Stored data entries
○ ○ ○ ○

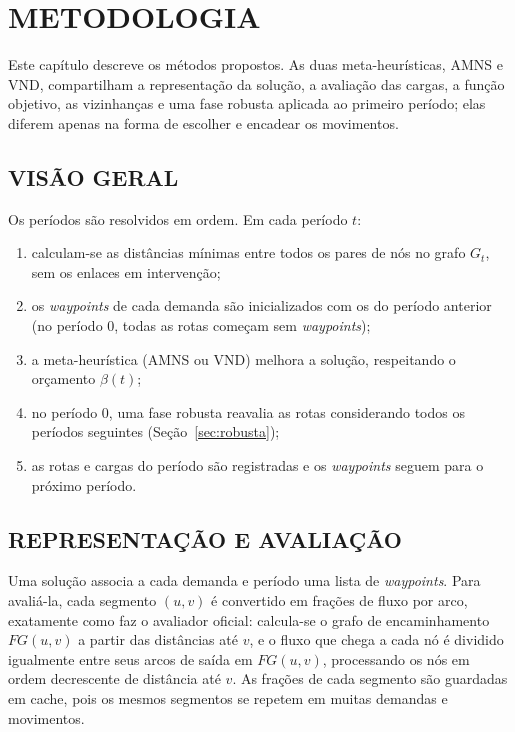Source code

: \chapter{METODOLOGIA}
\label{cap:metodologia}

Este capítulo descreve os métodos propostos. As duas meta-heurísticas, AMNS e VND, compartilham a representação da solução, a avaliação das cargas, a função objetivo, as vizinhanças e uma fase robusta aplicada ao primeiro período; elas diferem apenas na forma de escolher e encadear os movimentos.

\section{\uppercase{Visão Geral}}

Os períodos são resolvidos em ordem. Em cada período $t$:
\begin{enumerate}
    \item calculam-se as distâncias mínimas entre todos os pares de nós no grafo $G_t$, sem os enlaces em intervenção;
    \item os \textit{waypoints} de cada demanda são inicializados com os do período anterior (no período 0, todas as rotas começam sem \textit{waypoints});
    \item a meta-heurística (AMNS ou VND) melhora a solução, respeitando o orçamento $\beta(t)$;
    \item no período 0, uma fase robusta reavalia as rotas considerando todos os períodos seguintes (Seção~\ref{sec:robusta});
    \item as rotas e cargas do período são registradas e os \textit{waypoints} seguem para o próximo período.
\end{enumerate}

\section{\uppercase{Representação e Avaliação}}

Uma solução associa a cada demanda e período uma lista de \textit{waypoints}. Para avaliá-la, cada segmento $(u, v)$ é convertido em frações de fluxo por arco, exatamente como faz o avaliador oficial: calcula-se o grafo de encaminhamento $FG(u, v)$ a partir das distâncias até $v$, e o fluxo que chega a cada nó é dividido igualmente entre seus arcos de saída em $FG(u, v)$, processando os nós em ordem decrescente de distância até $v$. As frações de cada segmento são guardadas em cache, pois os mesmos segmentos se repetem em muitas demandas e movimentos.

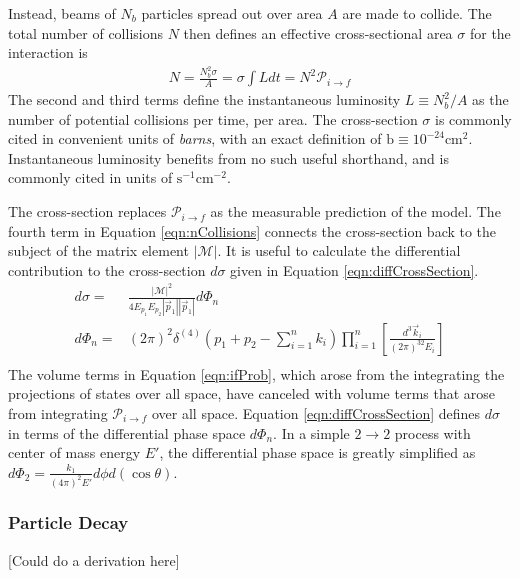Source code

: Instead, beams of $N_b$ particles spread out over area $A$ are made to collide.
The total number of collisions $N$ then defines an effective cross-sectional area $\sigma$ for the interaction is
\begin{equation}\begin{split}\label{eqn:nCollisions}
    N=\frac{N_b^2\sigma}{A}=\sigma\int Ldt=N^2\mathcal{P}_{i\to f}
\end{split}\end{equation}
The second and third terms define the instantaneous luminosity $L\equiv N_b^2/A$ as the number of potential collisions per time, per area.
The cross-section $\sigma$ is commonly cited in convenient units of \emph{barns}, with an exact definition of $\text{b}\equiv10^{-24}\text{cm}^2$.
Instantaneous luminosity benefits from no such useful shorthand, and is commonly cited in units of $\text{s}^{-1}\text{cm}^{-2}$.

The cross-section replaces $\mathcal{P}_{i\to f}$ as the measurable prediction of the model.
The fourth term in Equation \ref{eqn:nCollisions} connects the cross-section back to the subject of the matrix element $|\mathcal{M}|$.
It is useful to calculate the differential contribution to the cross-section $d\sigma$ given in Equation \ref{eqn:diffCrossSection}.
\begin{equation}\begin{split}\label{eqn:diffCrossSection}
d\sigma=&\frac{|\mathcal{M}|^2}{4E_{p_1}E_{p_2}|\vec{p}_1||\vec{p}_1|}d\Phi_n \\
d\Phi_n=&(2\pi)^2\delta^{(4)}\left(p_1+p_2-\sum^n_{i=1}k_i\right)\prod^n_{i=1}\left[\frac{d^3\vec{k}_i}{(2\pi)^32E_i}\right] \\
\end{split}\end{equation}
The volume terms in Equation \ref{eqn:ifProb}, which arose from the integrating the projections of states over all space, have canceled with volume terms that arose from integrating $\mathcal{P}_{i\to f}$ over all space.
Equation \ref{eqn:diffCrossSection} defines $d\sigma$ in terms of the differential phase space $d\Phi_n$.
In a simple $2\to2$ process with center of mass energy $E'$, the differential phase space is greatly simplified as $d\Phi_2=\frac{k_1}{(4\pi)^2E'}d\phi d(\cos\theta)$.

\subsubsection{Particle Decay}
{\color{red} [Could do a derivation here]}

○ ○ ○ ○

Your task: Omit the pictures, then give every record back exactly as it stands.

Exercise output:
Source code

: \chapter{METODOLOGIA}
\label{cap:metodologia}

Este capítulo descreve os métodos propostos. As duas meta-heurísticas, AMNS e VND, compartilham a representação da solução, a avaliação das cargas, a função objetivo, as vizinhanças e uma fase robusta aplicada ao primeiro período; elas diferem apenas na forma de escolher e encadear os movimentos.

\section{\uppercase{Visão Geral}}

Os períodos são resolvidos em ordem. Em cada período $t$:
\begin{enumerate}
    \item calculam-se as distâncias mínimas entre todos os pares de nós no grafo $G_t$, sem os enlaces em intervenção;
    \item os \textit{waypoints} de cada demanda são inicializados com os do período anterior (no período 0, todas as rotas começam sem \textit{waypoints});
    \item a meta-heurística (AMNS ou VND) melhora a solução, respeitando o orçamento $\beta(t)$;
    \item no período 0, uma fase robusta reavalia as rotas considerando todos os períodos seguintes (Seção~\ref{sec:robusta});
    \item as rotas e cargas do período são registradas e os \textit{waypoints} seguem para o próximo período.
\end{enumerate}

\section{\uppercase{Representação e Avaliação}}

Uma solução associa a cada demanda e período uma lista de \textit{waypoints}. Para avaliá-la, cada segmento $(u, v)$ é convertido em frações de fluxo por arco, exatamente como faz o avaliador oficial: calcula-se o grafo de encaminhamento $FG(u, v)$ a partir das distâncias até $v$, e o fluxo que chega a cada nó é dividido igualmente entre seus arcos de saída em $FG(u, v)$, processando os nós em ordem decrescente de distância até $v$. As frações de cada segmento são guardadas em cache, pois os mesmos segmentos se repetem em muitas demandas e movimentos.

Source code

: Instead, beams of $N_b$ particles spread out over area $A$ are made to collide.
The total number of collisions $N$ then defines an effective cross-sectional area $\sigma$ for the interaction is
\begin{equation}\begin{split}\label{eqn:nCollisions}
    N=\frac{N_b^2\sigma}{A}=\sigma\int Ldt=N^2\mathcal{P}_{i\to f}
\end{split}\end{equation}
The second and third terms define the instantaneous luminosity $L\equiv N_b^2/A$ as the number of potential collisions per time, per area.
The cross-section $\sigma$ is commonly cited in convenient units of \emph{barns}, with an exact definition of $\text{b}\equiv10^{-24}\text{cm}^2$.
Instantaneous luminosity benefits from no such useful shorthand, and is commonly cited in units of $\text{s}^{-1}\text{cm}^{-2}$.

The cross-section replaces $\mathcal{P}_{i\to f}$ as the measurable prediction of the model.
The fourth term in Equation \ref{eqn:nCollisions} connects the cross-section back to the subject of the matrix element $|\mathcal{M}|$.
It is useful to calculate the differential contribution to the cross-section $d\sigma$ given in Equation \ref{eqn:diffCrossSection}.
\begin{equation}\begin{split}\label{eqn:diffCrossSection}
d\sigma=&\frac{|\mathcal{M}|^2}{4E_{p_1}E_{p_2}|\vec{p}_1||\vec{p}_1|}d\Phi_n \\
d\Phi_n=&(2\pi)^2\delta^{(4)}\left(p_1+p_2-\sum^n_{i=1}k_i\right)\prod^n_{i=1}\left[\frac{d^3\vec{k}_i}{(2\pi)^32E_i}\right] \\
\end{split}\end{equation}
The volume terms in Equation \ref{eqn:ifProb}, which arose from the integrating the projections of states over all space, have canceled with volume terms that arose from integrating $\mathcal{P}_{i\to f}$ over all space.
Equation \ref{eqn:diffCrossSection} defines $d\sigma$ in terms of the differential phase space $d\Phi_n$.
In a simple $2\to2$ process with center of mass energy $E'$, the differential phase space is greatly simplified as $d\Phi_2=\frac{k_1}{(4\pi)^2E'}d\phi d(\cos\theta)$.

\subsubsection{Particle Decay}
{\color{red} [Could do a derivation here]}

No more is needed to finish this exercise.